Best Practices (Programming)
Write code drunk, edit sober
When coding solutions to problems, overoptimization is your greatest enemy.
- Make it work, at all costs. Don't give two shits about it, because if it sucks, you can always delete it all anyway. Make liberal uses of git commits to scaffold your way to a solution, but don't be afraid to just blow it up and start over.
- When it works, refactor it. Make it understandable to a human being. Make it as concise as possible, but not too concise. Imagine you are seeing the code for the first time, does it make sense to you?
- If necessary, make it fast. Unless you are doing some very crucial code where milliseconds matter, this optimization is not as crucial as you think it is.
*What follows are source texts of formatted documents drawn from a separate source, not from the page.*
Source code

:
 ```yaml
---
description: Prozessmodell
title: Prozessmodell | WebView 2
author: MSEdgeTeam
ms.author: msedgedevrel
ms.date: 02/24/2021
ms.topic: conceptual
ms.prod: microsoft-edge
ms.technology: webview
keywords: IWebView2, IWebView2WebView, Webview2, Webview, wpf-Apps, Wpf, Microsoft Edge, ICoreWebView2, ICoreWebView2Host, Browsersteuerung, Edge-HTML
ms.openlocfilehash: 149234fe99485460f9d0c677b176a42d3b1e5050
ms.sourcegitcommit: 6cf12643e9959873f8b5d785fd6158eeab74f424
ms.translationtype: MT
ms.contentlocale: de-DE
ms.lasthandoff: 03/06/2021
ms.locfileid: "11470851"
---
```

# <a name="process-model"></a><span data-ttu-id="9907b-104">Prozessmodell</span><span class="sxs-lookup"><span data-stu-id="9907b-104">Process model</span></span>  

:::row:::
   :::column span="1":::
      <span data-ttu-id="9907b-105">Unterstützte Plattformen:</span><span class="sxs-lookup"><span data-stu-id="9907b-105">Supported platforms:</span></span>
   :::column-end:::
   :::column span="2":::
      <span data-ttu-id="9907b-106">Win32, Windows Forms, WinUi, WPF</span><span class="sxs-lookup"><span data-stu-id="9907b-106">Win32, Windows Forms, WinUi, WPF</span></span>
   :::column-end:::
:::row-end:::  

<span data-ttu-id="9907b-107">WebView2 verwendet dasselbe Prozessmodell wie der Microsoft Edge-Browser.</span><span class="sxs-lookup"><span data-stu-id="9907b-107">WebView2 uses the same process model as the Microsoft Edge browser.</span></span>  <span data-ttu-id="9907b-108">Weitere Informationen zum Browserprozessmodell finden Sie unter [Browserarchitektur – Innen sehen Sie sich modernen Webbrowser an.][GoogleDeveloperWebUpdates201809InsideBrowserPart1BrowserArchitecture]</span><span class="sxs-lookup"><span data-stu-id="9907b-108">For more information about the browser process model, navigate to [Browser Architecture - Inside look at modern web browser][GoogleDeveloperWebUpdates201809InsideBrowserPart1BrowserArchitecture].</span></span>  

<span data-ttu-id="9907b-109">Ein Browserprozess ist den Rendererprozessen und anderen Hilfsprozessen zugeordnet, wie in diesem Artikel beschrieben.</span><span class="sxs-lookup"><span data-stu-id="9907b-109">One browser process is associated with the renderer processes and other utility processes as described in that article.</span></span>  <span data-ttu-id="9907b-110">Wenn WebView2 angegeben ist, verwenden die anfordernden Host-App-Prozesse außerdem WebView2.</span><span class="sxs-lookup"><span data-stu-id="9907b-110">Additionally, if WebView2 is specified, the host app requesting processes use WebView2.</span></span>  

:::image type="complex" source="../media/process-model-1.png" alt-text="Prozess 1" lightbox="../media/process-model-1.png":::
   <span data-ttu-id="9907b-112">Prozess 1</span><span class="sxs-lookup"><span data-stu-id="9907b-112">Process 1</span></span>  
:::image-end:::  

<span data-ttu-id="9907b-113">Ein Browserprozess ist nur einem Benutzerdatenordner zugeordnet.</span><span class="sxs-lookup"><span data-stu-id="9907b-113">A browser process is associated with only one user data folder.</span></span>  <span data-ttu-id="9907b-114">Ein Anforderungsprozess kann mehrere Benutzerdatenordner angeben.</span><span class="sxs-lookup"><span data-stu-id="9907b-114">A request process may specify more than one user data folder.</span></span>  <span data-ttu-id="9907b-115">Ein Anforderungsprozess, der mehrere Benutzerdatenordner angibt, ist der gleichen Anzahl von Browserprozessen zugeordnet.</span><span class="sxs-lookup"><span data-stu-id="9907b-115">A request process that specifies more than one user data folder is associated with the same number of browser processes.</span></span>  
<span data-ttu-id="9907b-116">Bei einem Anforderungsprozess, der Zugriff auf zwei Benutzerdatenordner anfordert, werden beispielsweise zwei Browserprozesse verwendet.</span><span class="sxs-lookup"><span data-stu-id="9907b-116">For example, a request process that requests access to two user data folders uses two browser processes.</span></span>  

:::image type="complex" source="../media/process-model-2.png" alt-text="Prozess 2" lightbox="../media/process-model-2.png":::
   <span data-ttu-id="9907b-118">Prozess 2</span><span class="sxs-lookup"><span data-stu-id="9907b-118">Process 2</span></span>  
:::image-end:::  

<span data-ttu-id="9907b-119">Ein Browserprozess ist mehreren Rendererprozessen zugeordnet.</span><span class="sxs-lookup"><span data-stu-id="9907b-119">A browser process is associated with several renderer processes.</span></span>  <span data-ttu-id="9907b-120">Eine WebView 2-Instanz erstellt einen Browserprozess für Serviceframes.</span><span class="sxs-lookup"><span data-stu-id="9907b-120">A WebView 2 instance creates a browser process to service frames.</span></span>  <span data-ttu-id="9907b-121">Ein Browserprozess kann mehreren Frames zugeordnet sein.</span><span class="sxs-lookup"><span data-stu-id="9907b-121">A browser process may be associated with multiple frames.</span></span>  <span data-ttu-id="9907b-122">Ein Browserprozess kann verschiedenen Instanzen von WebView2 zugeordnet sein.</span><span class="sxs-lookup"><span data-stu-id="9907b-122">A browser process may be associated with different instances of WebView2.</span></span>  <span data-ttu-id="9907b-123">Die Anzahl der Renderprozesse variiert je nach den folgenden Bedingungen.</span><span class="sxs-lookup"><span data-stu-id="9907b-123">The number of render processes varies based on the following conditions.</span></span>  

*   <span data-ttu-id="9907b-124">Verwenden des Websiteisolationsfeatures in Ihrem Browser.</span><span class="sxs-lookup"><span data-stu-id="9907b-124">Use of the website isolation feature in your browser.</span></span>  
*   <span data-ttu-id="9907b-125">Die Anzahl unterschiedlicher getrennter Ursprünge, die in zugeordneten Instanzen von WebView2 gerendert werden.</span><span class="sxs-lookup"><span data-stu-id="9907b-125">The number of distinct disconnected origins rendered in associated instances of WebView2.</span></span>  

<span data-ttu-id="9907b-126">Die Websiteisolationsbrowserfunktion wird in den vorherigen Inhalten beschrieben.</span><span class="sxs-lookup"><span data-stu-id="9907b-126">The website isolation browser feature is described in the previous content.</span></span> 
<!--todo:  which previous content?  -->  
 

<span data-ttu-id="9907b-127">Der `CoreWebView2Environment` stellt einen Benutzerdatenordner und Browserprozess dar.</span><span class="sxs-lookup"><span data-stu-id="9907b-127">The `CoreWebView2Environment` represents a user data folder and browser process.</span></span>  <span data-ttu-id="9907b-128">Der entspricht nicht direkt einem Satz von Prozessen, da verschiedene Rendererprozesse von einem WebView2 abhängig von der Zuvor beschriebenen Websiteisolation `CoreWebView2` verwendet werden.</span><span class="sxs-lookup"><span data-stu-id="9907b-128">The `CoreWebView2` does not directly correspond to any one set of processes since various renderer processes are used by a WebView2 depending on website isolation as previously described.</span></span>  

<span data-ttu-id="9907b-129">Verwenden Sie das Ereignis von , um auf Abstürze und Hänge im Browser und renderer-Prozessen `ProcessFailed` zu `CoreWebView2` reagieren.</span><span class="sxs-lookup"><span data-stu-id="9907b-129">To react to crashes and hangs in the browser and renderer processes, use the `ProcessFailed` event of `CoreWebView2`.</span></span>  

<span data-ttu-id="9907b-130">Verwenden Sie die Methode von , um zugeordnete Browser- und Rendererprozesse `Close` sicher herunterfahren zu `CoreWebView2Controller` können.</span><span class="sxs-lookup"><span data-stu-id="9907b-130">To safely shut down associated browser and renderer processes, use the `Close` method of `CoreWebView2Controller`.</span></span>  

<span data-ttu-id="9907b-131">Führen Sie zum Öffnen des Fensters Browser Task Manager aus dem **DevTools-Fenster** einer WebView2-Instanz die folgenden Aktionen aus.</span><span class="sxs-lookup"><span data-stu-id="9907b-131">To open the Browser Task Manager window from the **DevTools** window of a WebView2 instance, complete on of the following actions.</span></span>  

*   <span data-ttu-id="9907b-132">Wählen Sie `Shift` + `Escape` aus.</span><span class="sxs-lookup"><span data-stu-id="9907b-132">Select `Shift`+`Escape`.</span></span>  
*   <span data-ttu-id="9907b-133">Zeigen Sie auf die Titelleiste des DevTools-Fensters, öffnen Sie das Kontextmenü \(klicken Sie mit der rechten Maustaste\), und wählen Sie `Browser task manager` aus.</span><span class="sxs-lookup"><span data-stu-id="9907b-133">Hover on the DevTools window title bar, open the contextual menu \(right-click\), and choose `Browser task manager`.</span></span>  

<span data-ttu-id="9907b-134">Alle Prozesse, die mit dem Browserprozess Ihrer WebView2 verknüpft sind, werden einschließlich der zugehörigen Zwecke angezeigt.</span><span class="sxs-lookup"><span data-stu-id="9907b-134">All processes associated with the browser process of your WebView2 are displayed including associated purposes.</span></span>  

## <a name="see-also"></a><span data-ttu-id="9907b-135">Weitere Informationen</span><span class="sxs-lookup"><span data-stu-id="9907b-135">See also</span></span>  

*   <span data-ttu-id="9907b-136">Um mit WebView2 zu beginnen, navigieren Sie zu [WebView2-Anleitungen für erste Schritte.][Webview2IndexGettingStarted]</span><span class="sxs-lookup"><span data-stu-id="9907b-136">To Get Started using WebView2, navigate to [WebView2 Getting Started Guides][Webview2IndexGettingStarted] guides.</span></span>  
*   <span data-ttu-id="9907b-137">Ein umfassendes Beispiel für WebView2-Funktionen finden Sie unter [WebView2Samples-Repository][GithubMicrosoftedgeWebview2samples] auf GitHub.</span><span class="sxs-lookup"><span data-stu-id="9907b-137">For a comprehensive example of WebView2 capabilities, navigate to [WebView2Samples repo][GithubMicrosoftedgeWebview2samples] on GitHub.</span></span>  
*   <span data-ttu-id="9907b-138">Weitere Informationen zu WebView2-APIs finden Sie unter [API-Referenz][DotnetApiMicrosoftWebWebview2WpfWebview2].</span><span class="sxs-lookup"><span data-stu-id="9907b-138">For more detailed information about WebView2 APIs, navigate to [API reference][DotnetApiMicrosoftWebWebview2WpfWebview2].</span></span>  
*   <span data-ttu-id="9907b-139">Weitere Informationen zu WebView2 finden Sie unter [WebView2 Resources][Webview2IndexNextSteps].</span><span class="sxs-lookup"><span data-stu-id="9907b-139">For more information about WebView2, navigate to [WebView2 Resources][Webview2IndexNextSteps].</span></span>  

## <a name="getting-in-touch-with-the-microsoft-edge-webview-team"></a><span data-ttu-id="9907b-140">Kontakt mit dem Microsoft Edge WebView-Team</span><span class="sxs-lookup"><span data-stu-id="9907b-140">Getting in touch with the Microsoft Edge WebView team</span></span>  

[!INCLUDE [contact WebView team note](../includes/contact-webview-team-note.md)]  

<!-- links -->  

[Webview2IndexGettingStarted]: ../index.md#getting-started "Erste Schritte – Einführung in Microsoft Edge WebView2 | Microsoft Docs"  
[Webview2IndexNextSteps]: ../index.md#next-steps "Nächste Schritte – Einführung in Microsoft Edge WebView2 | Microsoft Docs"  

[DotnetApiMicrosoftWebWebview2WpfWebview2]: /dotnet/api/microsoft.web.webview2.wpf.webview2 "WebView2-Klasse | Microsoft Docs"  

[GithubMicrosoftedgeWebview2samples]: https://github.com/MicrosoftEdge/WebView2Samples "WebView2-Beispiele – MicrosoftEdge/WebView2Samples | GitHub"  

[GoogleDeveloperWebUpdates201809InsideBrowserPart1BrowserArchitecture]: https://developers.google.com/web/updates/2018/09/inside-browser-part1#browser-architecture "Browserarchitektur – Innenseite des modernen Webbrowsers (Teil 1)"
- Make readable code: readable code is the most important. It's easy to spoil clean code, but hard to get it back. In any time, improving readability is justice.
- It doesn't have to be fast. Of course it's better to be fast. But it is not important. This doesn't mean the code has to be super slow.
- Programming isn't about the stack or the systems architecture; the arch meta will change faster than you can learn it.
- The number of frontend frameworks out there are N+1.
- DRY, recursive funcs, polymorphism are [typically] afterthoughts and should not be a goal while you're developing the solution.
- While having DRY code is a good goal, duplication is far cheaper than the wrong abstraction.
- TAKE TIME OFF. If you have 24 hrs time off that's three days office time. TAKE. THEM. AND. GO. AFK. It's best to plan the time and let your team know. Try to make it non-work related (but not self-destructive): camping, reading, visit family, practice hobbies, volunteering with animal shelters, study fine art, date people .... Make memories. Please, just live your life.
- Read the documentation. It's your job to understand what's going on internally for your stack's framework(s) and if it takes you a few days to estimate the work-cost of utilizing a new lib reading docs is time well spent. If management doesn't understand this time after time then look for a new place to work.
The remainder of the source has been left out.